• EXERCISE
Copy out each line from the material where the word "every" is found.

-------------------------

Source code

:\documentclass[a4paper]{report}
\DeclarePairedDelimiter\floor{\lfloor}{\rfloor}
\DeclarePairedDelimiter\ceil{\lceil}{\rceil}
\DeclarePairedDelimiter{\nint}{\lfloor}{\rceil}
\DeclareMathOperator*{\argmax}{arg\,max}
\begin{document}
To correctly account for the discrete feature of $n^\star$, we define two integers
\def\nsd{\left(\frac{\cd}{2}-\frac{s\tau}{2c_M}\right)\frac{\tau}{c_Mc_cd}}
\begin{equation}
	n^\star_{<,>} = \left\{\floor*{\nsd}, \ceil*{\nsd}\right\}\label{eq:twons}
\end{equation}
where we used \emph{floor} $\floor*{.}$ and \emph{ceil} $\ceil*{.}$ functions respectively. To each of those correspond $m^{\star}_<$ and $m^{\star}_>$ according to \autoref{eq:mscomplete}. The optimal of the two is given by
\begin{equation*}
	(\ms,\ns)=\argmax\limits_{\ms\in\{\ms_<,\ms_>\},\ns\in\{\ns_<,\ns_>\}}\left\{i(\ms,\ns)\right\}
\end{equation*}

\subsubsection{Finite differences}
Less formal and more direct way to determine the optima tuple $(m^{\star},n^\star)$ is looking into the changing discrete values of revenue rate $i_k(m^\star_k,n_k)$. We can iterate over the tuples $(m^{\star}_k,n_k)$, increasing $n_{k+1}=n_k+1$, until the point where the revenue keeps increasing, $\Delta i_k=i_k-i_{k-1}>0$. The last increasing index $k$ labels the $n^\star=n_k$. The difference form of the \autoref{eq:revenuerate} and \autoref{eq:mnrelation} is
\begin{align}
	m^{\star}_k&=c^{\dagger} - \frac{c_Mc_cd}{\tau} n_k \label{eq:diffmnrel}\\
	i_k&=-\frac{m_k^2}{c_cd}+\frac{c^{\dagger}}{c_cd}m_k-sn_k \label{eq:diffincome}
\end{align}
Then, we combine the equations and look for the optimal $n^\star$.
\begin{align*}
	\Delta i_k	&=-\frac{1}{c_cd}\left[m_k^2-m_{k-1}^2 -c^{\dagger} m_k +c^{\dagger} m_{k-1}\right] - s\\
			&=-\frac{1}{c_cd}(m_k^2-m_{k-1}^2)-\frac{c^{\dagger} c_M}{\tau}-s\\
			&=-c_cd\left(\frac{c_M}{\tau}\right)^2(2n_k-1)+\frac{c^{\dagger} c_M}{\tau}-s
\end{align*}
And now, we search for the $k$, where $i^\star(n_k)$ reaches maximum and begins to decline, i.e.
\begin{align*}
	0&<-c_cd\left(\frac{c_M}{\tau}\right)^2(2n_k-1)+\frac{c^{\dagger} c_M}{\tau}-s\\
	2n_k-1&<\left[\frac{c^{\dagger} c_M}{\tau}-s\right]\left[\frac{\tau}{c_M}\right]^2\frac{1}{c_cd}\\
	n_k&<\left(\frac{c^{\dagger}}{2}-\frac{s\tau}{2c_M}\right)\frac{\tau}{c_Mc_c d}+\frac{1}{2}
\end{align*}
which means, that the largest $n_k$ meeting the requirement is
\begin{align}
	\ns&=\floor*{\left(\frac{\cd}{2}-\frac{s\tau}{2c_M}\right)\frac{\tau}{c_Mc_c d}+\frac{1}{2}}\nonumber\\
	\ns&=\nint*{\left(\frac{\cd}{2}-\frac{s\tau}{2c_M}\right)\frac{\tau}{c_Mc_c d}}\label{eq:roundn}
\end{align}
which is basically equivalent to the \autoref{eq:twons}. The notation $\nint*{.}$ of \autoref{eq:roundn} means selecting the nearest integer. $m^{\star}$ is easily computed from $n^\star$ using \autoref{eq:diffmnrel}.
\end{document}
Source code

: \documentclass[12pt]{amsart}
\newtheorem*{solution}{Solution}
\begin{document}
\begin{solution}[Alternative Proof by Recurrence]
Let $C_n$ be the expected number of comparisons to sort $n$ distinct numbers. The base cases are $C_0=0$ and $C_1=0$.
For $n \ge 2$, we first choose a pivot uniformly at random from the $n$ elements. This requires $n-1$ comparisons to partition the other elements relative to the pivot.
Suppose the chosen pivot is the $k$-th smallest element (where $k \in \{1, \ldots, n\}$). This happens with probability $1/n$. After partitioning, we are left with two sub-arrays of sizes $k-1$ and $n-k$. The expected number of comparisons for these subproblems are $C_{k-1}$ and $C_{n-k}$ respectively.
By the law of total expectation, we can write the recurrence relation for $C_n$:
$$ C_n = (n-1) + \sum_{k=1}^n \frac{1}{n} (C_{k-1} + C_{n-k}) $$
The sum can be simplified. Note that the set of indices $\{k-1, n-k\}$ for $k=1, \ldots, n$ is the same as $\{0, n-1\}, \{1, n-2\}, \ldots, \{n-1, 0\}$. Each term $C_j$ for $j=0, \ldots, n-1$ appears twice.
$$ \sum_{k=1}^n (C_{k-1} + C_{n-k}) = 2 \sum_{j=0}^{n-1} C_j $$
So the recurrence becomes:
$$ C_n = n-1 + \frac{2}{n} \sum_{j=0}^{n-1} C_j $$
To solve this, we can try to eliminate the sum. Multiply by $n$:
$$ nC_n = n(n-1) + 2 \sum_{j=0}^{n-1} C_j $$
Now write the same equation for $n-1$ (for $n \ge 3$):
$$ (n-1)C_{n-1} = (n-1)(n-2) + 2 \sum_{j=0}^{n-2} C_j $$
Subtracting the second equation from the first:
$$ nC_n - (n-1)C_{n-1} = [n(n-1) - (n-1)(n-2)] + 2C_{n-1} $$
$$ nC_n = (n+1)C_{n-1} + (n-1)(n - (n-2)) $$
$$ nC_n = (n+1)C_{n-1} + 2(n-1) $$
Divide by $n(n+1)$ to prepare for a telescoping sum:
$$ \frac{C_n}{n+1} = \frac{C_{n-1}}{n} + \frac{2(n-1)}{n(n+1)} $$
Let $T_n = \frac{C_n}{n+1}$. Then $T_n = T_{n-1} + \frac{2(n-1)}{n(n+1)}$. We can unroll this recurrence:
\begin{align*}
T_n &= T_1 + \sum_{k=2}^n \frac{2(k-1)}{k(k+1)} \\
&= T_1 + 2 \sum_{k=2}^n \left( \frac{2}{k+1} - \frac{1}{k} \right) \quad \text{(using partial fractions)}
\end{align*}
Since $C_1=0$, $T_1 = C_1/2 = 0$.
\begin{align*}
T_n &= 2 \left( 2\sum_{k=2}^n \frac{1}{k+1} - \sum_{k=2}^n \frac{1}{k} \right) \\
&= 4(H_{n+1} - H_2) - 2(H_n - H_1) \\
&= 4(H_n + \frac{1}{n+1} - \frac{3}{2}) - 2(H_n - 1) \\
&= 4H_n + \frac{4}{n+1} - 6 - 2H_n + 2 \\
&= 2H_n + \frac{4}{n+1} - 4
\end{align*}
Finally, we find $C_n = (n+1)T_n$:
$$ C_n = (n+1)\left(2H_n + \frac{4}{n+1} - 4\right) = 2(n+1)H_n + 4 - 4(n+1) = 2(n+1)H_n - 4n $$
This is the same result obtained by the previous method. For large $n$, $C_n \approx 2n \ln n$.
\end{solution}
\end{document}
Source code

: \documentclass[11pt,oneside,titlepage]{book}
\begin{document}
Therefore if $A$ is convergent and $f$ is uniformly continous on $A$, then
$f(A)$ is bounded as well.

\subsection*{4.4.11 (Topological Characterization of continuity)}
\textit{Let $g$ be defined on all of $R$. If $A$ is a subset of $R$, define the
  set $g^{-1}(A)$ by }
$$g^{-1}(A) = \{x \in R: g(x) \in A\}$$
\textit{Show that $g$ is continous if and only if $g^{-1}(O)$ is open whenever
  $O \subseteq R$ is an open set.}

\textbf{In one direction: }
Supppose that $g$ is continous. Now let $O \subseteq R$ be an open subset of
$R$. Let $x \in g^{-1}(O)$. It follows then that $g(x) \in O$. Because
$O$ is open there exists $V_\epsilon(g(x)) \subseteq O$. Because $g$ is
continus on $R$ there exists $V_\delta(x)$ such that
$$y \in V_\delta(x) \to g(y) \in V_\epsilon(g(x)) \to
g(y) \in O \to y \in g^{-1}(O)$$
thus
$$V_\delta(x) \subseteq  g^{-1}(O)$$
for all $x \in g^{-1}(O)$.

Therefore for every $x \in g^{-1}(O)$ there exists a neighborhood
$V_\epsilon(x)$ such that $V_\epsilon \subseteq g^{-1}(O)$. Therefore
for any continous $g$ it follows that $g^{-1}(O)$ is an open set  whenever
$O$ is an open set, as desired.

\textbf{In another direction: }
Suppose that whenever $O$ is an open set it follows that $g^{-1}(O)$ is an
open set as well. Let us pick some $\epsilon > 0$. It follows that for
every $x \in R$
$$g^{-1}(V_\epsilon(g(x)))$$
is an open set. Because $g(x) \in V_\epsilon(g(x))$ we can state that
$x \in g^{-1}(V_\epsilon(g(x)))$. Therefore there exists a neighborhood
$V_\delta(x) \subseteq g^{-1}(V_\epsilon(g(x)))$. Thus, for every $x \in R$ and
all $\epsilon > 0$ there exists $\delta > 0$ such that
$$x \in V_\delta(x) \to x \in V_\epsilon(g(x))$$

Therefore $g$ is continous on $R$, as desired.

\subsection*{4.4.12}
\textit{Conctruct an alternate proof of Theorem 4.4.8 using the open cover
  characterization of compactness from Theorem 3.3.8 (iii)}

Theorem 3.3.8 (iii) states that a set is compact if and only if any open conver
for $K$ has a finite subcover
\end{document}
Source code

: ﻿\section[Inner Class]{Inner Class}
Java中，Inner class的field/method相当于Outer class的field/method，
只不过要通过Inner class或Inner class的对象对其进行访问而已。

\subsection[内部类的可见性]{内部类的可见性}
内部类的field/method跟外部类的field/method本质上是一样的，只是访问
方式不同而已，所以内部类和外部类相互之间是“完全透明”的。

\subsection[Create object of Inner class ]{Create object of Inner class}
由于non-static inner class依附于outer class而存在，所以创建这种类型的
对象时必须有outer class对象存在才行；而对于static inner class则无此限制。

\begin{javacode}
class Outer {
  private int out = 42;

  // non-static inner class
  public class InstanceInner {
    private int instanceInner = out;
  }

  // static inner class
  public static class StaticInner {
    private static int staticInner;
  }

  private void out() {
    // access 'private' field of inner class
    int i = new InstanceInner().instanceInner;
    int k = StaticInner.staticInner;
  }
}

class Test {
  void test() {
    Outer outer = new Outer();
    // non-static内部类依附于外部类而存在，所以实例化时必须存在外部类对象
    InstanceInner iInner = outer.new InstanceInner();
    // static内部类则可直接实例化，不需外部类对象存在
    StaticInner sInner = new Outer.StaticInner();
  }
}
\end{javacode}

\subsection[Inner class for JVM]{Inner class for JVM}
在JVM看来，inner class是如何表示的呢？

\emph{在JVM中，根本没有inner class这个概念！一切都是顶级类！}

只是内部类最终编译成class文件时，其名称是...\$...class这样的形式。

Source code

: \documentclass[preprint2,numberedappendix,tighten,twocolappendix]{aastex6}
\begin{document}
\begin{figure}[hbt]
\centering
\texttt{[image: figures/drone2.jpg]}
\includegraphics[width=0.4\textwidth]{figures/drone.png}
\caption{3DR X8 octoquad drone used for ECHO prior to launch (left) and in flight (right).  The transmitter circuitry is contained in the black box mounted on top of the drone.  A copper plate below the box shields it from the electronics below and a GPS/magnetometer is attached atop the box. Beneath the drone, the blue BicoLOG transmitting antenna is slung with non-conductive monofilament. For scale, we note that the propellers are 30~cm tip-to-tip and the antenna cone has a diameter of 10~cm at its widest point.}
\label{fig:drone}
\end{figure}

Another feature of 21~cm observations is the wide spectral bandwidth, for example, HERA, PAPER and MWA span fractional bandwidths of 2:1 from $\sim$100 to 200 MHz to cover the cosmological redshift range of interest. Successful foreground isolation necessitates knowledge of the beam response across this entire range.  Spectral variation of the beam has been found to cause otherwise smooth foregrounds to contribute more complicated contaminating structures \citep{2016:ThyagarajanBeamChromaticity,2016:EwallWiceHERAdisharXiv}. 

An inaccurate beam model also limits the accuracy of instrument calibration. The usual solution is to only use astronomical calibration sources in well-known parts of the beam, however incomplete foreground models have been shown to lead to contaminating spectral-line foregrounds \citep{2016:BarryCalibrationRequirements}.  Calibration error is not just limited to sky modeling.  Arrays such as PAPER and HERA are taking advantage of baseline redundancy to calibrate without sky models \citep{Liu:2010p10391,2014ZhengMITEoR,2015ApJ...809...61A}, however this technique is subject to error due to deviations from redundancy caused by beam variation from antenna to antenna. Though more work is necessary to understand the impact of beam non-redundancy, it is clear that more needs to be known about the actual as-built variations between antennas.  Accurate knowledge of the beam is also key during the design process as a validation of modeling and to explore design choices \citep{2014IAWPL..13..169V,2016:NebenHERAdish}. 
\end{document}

-------------------------

• OUTPUT OF THE EXERCISE
Therefore for every $x \in g^{-1}(O)$ there exists a neighborhood
every $x \in R$
$V_\delta(x) \subseteq g^{-1}(V_\epsilon(g(x)))$. Thus, for every $x \in R$ and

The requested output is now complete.